Although the data below holds other lines too, output only those from the line with "currently focused space." up to and including the line with "changes a state", exactly as they appear.

(Stored data entries)
★ ★ ★ ★ ★ ★ ★
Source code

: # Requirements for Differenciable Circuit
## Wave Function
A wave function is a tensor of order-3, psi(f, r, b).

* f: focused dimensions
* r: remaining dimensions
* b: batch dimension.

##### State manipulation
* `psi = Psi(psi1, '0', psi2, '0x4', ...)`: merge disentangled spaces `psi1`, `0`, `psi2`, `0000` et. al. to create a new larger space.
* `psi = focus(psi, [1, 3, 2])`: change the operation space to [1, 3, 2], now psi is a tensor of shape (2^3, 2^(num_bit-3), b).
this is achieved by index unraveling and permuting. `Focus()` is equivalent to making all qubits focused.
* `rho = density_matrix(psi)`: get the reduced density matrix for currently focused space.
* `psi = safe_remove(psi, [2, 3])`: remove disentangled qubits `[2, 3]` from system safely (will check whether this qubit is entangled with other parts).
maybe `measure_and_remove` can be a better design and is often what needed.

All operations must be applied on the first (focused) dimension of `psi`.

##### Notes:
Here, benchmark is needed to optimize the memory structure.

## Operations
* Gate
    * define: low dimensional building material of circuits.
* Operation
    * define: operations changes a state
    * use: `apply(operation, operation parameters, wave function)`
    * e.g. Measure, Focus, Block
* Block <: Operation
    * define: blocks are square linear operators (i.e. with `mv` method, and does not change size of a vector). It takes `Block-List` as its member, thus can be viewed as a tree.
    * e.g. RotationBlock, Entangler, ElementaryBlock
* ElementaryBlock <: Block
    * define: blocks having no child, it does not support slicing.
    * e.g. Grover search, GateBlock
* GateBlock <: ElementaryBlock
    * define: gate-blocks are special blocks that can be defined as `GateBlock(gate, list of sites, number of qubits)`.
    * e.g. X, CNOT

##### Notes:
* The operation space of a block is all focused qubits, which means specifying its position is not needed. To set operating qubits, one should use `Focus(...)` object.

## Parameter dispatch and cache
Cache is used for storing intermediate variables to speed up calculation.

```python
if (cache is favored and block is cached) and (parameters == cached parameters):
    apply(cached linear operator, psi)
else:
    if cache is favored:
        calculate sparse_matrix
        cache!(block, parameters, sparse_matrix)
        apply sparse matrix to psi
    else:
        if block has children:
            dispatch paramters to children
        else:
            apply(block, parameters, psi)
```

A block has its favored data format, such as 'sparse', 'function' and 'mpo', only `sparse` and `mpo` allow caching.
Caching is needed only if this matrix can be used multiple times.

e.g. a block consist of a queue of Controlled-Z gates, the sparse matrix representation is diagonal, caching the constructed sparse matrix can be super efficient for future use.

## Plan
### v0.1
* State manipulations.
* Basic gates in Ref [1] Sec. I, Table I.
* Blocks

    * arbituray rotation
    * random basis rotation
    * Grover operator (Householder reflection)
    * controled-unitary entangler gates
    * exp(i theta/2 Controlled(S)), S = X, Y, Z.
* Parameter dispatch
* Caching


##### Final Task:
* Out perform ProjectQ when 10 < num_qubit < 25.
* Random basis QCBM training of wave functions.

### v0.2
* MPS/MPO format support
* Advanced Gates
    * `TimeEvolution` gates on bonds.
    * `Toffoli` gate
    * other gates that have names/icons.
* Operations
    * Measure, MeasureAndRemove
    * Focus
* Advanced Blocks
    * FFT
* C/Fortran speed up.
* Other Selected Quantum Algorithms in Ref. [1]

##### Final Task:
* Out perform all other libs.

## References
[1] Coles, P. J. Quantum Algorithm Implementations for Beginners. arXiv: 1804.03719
★ ★ ★ ★ ★ ★ ★
▶ [Task solution]
* `rho = density_matrix(psi)`: get the reduced density matrix for currently focused space.
* `psi = safe_remove(psi, [2, 3])`: remove disentangled qubits `[2, 3]` from system safely (will check whether this qubit is entangled with other parts).
maybe `measure_and_remove` can be a better design and is often what needed.

All operations must be applied on the first (focused) dimension of `psi`.

##### Notes:
Here, benchmark is needed to optimize the memory structure.

## Operations
* Gate
    * define: low dimensional building material of circuits.
* Operation
    * define: operations changes a state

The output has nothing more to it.